• **Assigned task**: Search the data for "spins" and copy every matching line.
START Material for the task
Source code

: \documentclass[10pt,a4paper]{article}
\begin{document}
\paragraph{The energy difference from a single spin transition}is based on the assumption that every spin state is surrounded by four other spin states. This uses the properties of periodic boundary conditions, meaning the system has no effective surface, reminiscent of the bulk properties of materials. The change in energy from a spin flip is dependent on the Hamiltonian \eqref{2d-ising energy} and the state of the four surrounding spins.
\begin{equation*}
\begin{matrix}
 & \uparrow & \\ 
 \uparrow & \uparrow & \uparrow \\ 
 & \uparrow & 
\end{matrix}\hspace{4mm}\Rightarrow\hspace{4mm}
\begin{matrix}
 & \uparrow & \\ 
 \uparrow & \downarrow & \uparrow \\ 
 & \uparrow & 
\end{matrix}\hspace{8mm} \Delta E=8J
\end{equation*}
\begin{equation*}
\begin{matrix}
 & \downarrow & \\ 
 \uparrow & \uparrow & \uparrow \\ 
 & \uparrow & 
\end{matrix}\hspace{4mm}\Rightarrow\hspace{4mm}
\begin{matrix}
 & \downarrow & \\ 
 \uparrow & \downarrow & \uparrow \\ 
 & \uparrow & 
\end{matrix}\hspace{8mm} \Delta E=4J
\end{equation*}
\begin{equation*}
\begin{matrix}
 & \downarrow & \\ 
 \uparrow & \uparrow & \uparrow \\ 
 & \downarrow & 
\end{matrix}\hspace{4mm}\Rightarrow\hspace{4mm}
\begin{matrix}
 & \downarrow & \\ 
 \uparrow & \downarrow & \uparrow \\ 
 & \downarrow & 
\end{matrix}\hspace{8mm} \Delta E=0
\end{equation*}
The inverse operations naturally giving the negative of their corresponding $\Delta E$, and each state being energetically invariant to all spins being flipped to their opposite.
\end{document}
END Material for the task
• **Response below**:
\paragraph{The energy difference from a single spin transition}is based on the assumption that every spin state is surrounded by four other spin states. This uses the properties of periodic boundary conditions, meaning the system has no effective surface, reminiscent of the bulk properties of materials. The change in energy from a spin flip is dependent on the Hamiltonian \eqref{2d-ising energy} and the state of the four surrounding spins.
The inverse operations naturally giving the negative of their corresponding $\Delta E$, and each state being energetically invariant to all spins being flipped to their opposite.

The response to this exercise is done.